**Problem details:** Go over the records and copy every line with the string "order".

Records drawn from a dataset
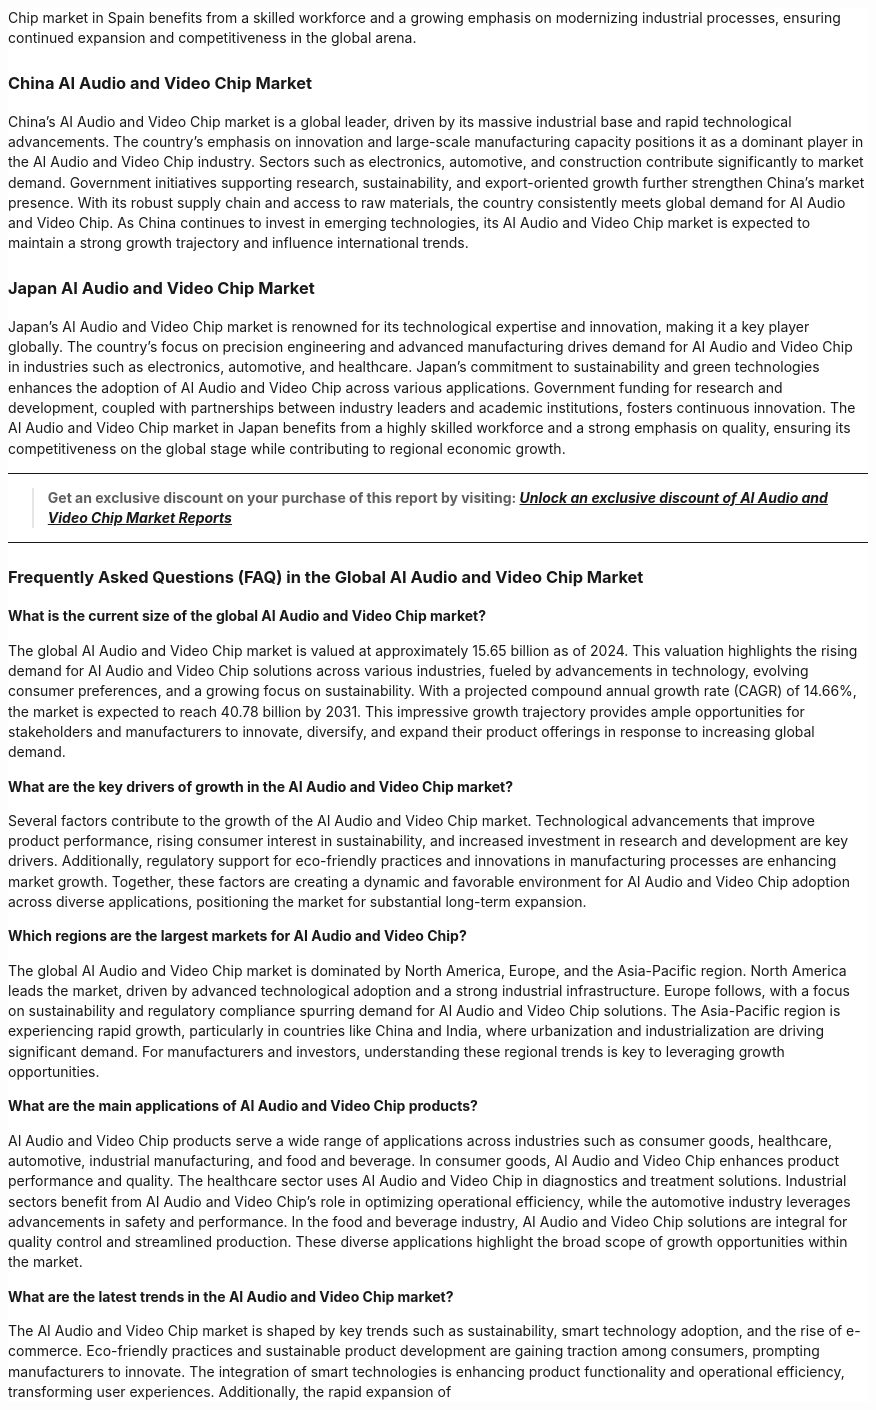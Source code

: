 Chip market in Spain benefits from a skilled workforce and a growing emphasis on modernizing industrial processes, ensuring continued expansion and competitiveness in the global arena.</p><h3>China AI Audio and Video Chip Market</h3><p>China&rsquo;s AI Audio and Video Chip market is a global leader, driven by its massive industrial base and rapid technological advancements. The country&rsquo;s emphasis on innovation and large-scale manufacturing capacity positions it as a dominant player in the AI Audio and Video Chip industry. Sectors such as electronics, automotive, and construction contribute significantly to market demand. Government initiatives supporting research, sustainability, and export-oriented growth further strengthen China&rsquo;s market presence. With its robust supply chain and access to raw materials, the country consistently meets global demand for AI Audio and Video Chip. As China continues to invest in emerging technologies, its AI Audio and Video Chip market is expected to maintain a strong growth trajectory and influence international trends.</p><h3>Japan AI Audio and Video Chip Market</h3><p>Japan&rsquo;s AI Audio and Video Chip market is renowned for its technological expertise and innovation, making it a key player globally. The country&rsquo;s focus on precision engineering and advanced manufacturing drives demand for AI Audio and Video Chip in industries such as electronics, automotive, and healthcare. Japan&rsquo;s commitment to sustainability and green technologies enhances the adoption of AI Audio and Video Chip across various applications. Government funding for research and development, coupled with partnerships between industry leaders and academic institutions, fosters continuous innovation. The AI Audio and Video Chip market in Japan benefits from a highly skilled workforce and a strong emphasis on quality, ensuring its competitiveness on the global stage while contributing to regional economic growth.</p><hr /><blockquote><p><strong>Get an exclusive discount on your purchase of this report by visiting: <em><a href="://marketresearchpulse.com/ask-for-discount/83367?utm_source=Github&amp;utm_medium=112">Unlock an exclusive discount of AI Audio and Video Chip Market Reports</a></em>&nbsp;</strong></p></blockquote><hr /><h3>Frequently Asked Questions (FAQ) in the Global AI Audio and Video Chip Market</h3><p><strong>What is the current size of the global AI Audio and Video Chip market?</strong></p><p>The global AI Audio and Video Chip market is valued at approximately 15.65 billion as of 2024. This valuation highlights the rising demand for AI Audio and Video Chip solutions across various industries, fueled by advancements in technology, evolving consumer preferences, and a growing focus on sustainability. With a projected compound annual growth rate (CAGR) of 14.66%, the market is expected to reach 40.78 billion by 2031. This impressive growth trajectory provides ample opportunities for stakeholders and manufacturers to innovate, diversify, and expand their product offerings in response to increasing global demand.</p><p><strong>What are the key drivers of growth in the AI Audio and Video Chip market?</strong></p><p>Several factors contribute to the growth of the AI Audio and Video Chip market. Technological advancements that improve product performance, rising consumer interest in sustainability, and increased investment in research and development are key drivers. Additionally, regulatory support for eco-friendly practices and innovations in manufacturing processes are enhancing market growth. Together, these factors are creating a dynamic and favorable environment for AI Audio and Video Chip adoption across diverse applications, positioning the market for substantial long-term expansion.</p><p><strong>Which regions are the largest markets for AI Audio and Video Chip?</strong></p><p>The global AI Audio and Video Chip market is dominated by North America, Europe, and the Asia-Pacific region. North America leads the market, driven by advanced technological adoption and a strong industrial infrastructure. Europe follows, with a focus on sustainability and regulatory compliance spurring demand for AI Audio and Video Chip solutions. The Asia-Pacific region is experiencing rapid growth, particularly in countries like China and India, where urbanization and industrialization are driving significant demand. For manufacturers and investors, understanding these regional trends is key to leveraging growth opportunities.</p><p><strong>What are the main applications of AI Audio and Video Chip products?</strong></p><p>AI Audio and Video Chip products serve a wide range of applications across industries such as consumer goods, healthcare, automotive, industrial manufacturing, and food and beverage. In consumer goods, AI Audio and Video Chip enhances product performance and quality. The healthcare sector uses AI Audio and Video Chip in diagnostics and treatment solutions. Industrial sectors benefit from AI Audio and Video Chip&rsquo;s role in optimizing operational efficiency, while the automotive industry leverages advancements in safety and performance. In the food and beverage industry, AI Audio and Video Chip solutions are integral for quality control and streamlined production. These diverse applications highlight the broad scope of growth opportunities within the market.</p><p><strong>What are the latest trends in the AI Audio and Video Chip market?</strong></p><p>The AI Audio and Video Chip market is shaped by key trends such as sustainability, smart technology adoption, and the rise of e-commerce. Eco-friendly practices and sustainable product development are gaining traction among consumers, prompting manufacturers to innovate. The integration of smart technologies is enhancing product functionality and operational efficiency, transforming user experiences. Additionally, the rapid expansion of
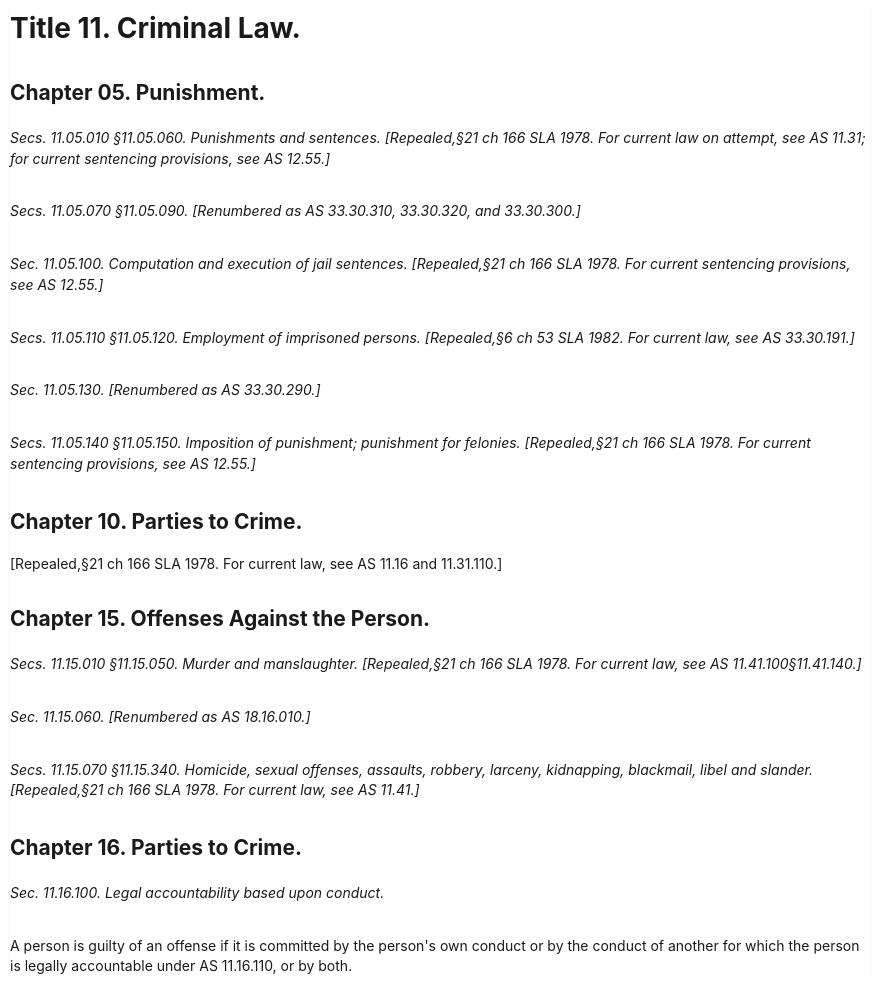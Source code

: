 # Title 11. Criminal Law.

## Chapter 05. Punishment.

###### Secs. 11.05.010 §11.05.060.   Punishments and sentences.  [Repealed,§21 ch 166 SLA 1978.   For current law on attempt, see  AS 11.31; for current sentencing provisions, see  AS 12.55.]

###### Secs. 11.05.070 §11.05.090.   [Renumbered as AS 33.30.310, 33.30.320, and 33.30.300.]

###### Sec. 11.05.100.   Computation and execution of jail sentences.  [Repealed,§21 ch 166 SLA 1978.  For current sentencing provisions, see AS 12.55.]

###### Secs. 11.05.110 §11.05.120.   Employment of imprisoned persons. [Repealed,§6 ch 53 SLA 1982. For current law, see AS 33.30.191.]

###### Sec. 11.05.130.   [Renumbered as AS 33.30.290.]

###### Secs. 11.05.140 §11.05.150.   Imposition of punishment; punishment for felonies.   [Repealed,§21 ch 166 SLA 1978.  For current sentencing provisions, see AS 12.55.]

## Chapter 10. Parties to Crime.

[Repealed,§21 ch 166 SLA 1978.  For current law, see AS 11.16 and 11.31.110.]

## Chapter 15. Offenses Against the Person.

###### Secs. 11.15.010 §11.15.050.   Murder and manslaughter.  [Repealed,§21 ch 166 SLA 1978.  For current law, see AS 11.41.100§11.41.140.]

###### Sec. 11.15.060.   [Renumbered as AS 18.16.010.]

###### Secs. 11.15.070 §11.15.340.   Homicide, sexual offenses, assaults, robbery, larceny, kidnapping, blackmail, libel and slander. [Repealed,§21 ch 166 SLA 1978.  For current law, see AS 11.41.]

## Chapter 16. Parties to Crime.

###### Sec. 11.16.100.   Legal accountability based upon conduct.

A person is guilty of an offense if it is committed by the person's own conduct or by the conduct of another for which the person is legally accountable under AS 11.16.110, or by both.
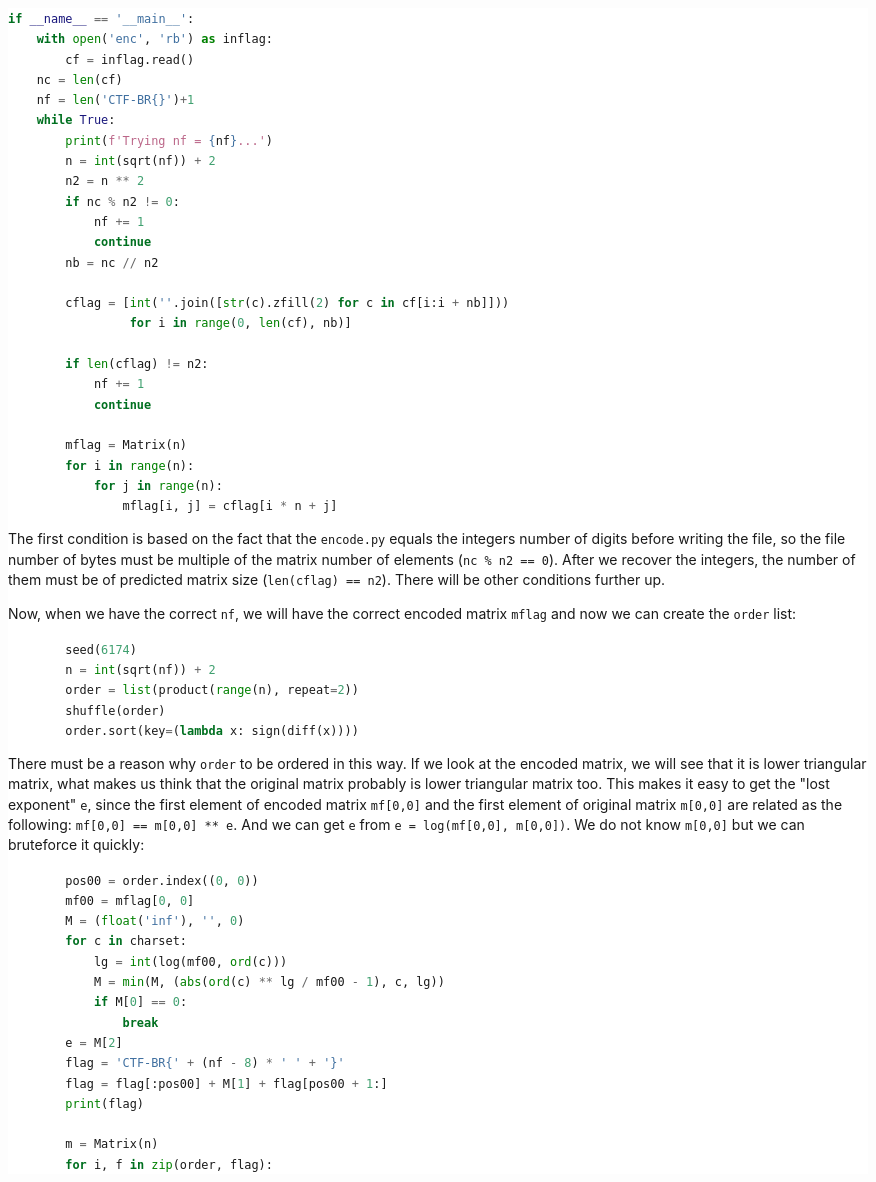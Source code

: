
 ```python
if __name__ == '__main__':
    with open('enc', 'rb') as inflag:
        cf = inflag.read()
    nc = len(cf)
    nf = len('CTF-BR{}')+1
    while True:
        print(f'Trying nf = {nf}...')
        n = int(sqrt(nf)) + 2
        n2 = n ** 2
        if nc % n2 != 0:
            nf += 1
            continue
        nb = nc // n2

        cflag = [int(''.join([str(c).zfill(2) for c in cf[i:i + nb]]))
                 for i in range(0, len(cf), nb)]

        if len(cflag) != n2:
            nf += 1
            continue

        mflag = Matrix(n)
        for i in range(n):
            for j in range(n):
                mflag[i, j] = cflag[i * n + j]
```

The first condition is based on the fact that the `encode.py` equals the integers number of digits before writing the file, so the file number of bytes must be multiple of the matrix number of elements (`nc % n2 == 0`). After we recover the integers, the number of them must be of predicted matrix size (`len(cflag) == n2`). There will be other conditions further up. 

Now, when we have the correct `nf`, we will have the correct encoded matrix `mflag` and now we can create the `order` list:

```python
        seed(6174)
        n = int(sqrt(nf)) + 2
        order = list(product(range(n), repeat=2))
        shuffle(order)
        order.sort(key=(lambda x: sign(diff(x))))
```

There must be a reason why `order` to be ordered in this way. If we look at the encoded matrix, we will see that it is lower triangular matrix, what makes us think that the original matrix probably is lower triangular matrix too. This makes it easy to get the "lost exponent" `e`, since the first element of encoded matrix `mf[0,0]` and the first element of original matrix `m[0,0]` are related as the following: `mf[0,0] == m[0,0] ** e`. And we can get `e` from `e = log(mf[0,0], m[0,0])`. We do not know `m[0,0]` but we can bruteforce it quickly:

```python
        pos00 = order.index((0, 0))
        mf00 = mflag[0, 0]
        M = (float('inf'), '', 0)
        for c in charset:
            lg = int(log(mf00, ord(c)))
            M = min(M, (abs(ord(c) ** lg / mf00 - 1), c, lg))
            if M[0] == 0:
                break
        e = M[2]
        flag = 'CTF-BR{' + (nf - 8) * ' ' + '}'
        flag = flag[:pos00] + M[1] + flag[pos00 + 1:]
        print(flag)
        
        m = Matrix(n)
        for i, f in zip(order, flag):
```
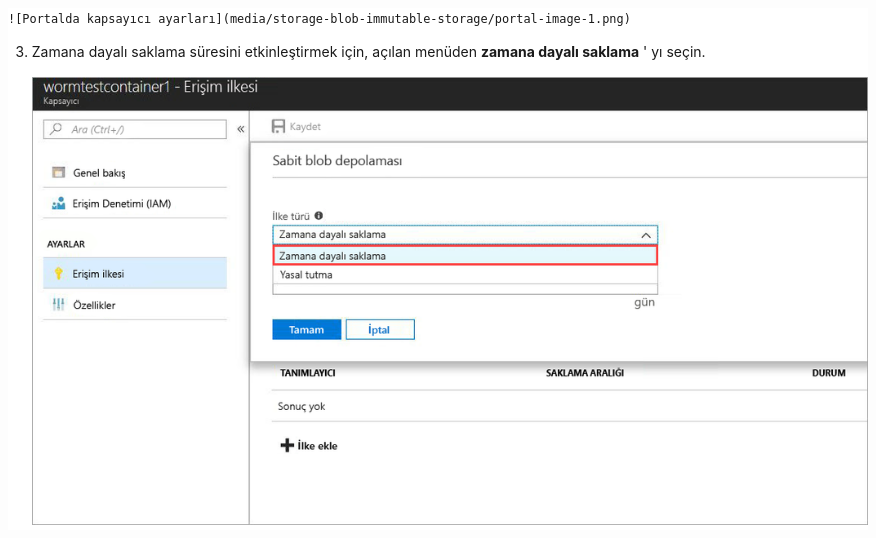     ![Portalda kapsayıcı ayarları](media/storage-blob-immutable-storage/portal-image-1.png)

3. Zamana dayalı saklama süresini etkinleştirmek için, açılan menüden **zamana dayalı saklama** ' yı seçin.

    !["Ilke türü" altında "zaman tabanlı bekletme" seçildi](media/storage-blob-immutable-storage/portal-image-2.png)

**Written response:**
Now, when we have the correct `nf`, we will have the correct encoded matrix `mflag` and now we can create the `order` list:
        order = list(product(range(n), repeat=2))
        shuffle(order)
        order.sort(key=(lambda x: sign(diff(x))))
There must be a reason why `order` to be ordered in this way. If we look at the encoded matrix, we will see that it is lower triangular matrix, what makes us think that the original matrix probably is lower triangular matrix too. This makes it easy to get the "lost exponent" `e`, since the first element of encoded matrix `mf[0,0]` and the first element of original matrix `m[0,0]` are related as the following: `mf[0,0] == m[0,0] ** e`. And we can get `e` from `e = log(mf[0,0], m[0,0])`. We do not know `m[0,0]` but we can bruteforce it quickly:
        pos00 = order.index((0, 0))
        for i, f in zip(order, flag):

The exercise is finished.